[GIVEN ENTRIES Boundary: Start]

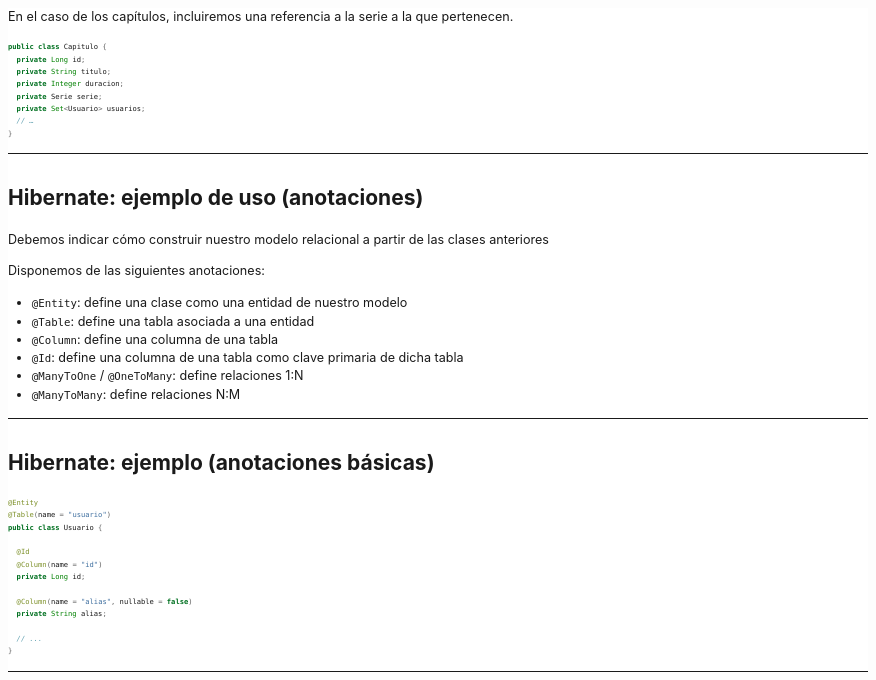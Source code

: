 En el caso de los capítulos, incluiremos una referencia a la serie a la que pertenecen.

```java
public class Capitulo {
  private Long id;
  private String titulo;
  private Integer duracion;
  private Serie serie;
  private Set<Usuario> usuarios;
  // …
}
```

---
<style scoped>
  li {font-size: 0.9rem}
  pre {font-size:0.6rem}
  p {font-size: 0.9rem}
</style>

## Hibernate: ejemplo de uso (anotaciones)

Debemos indicar cómo construir nuestro modelo relacional a partir de las clases anteriores

Disponemos de las siguientes anotaciones:

- `@Entity`: define una clase como una entidad de nuestro modelo
- `@Table`: define una tabla asociada a una entidad
- `@Column`: define una columna de una tabla
- `@Id`: define una columna de una tabla como clave primaria de dicha tabla
- `@ManyToOne` / `@OneToMany`: define relaciones 1:N
- `@ManyToMany`: define relaciones N:M

---

## Hibernate: ejemplo (anotaciones básicas)

```java
@Entity
@Table(name = "usuario")
public class Usuario {

  @Id
  @Column(name = "id")
  private Long id;

  @Column(name = "alias", nullable = false)
  private String alias;

  // ...
}
```

---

[GIVEN ENTRIES Boundary: End]

◆ **YOUR GOAL**
Each line from the one containing "define relaciones 1:N" through the end of the material must be output exactly, and no other line.

◆ **ANSWER TO THE EXERCISE**
- `@ManyToOne` / `@OneToMany`: define relaciones 1:N
- `@ManyToMany`: define relaciones N:M

---

## Hibernate: ejemplo (anotaciones básicas)

```java
@Entity
@Table(name = "usuario")
public class Usuario {

  @Id
  @Column(name = "id")
  private Long id;

  @Column(name = "alias", nullable = false)
  private String alias;

  // ...
}
```

---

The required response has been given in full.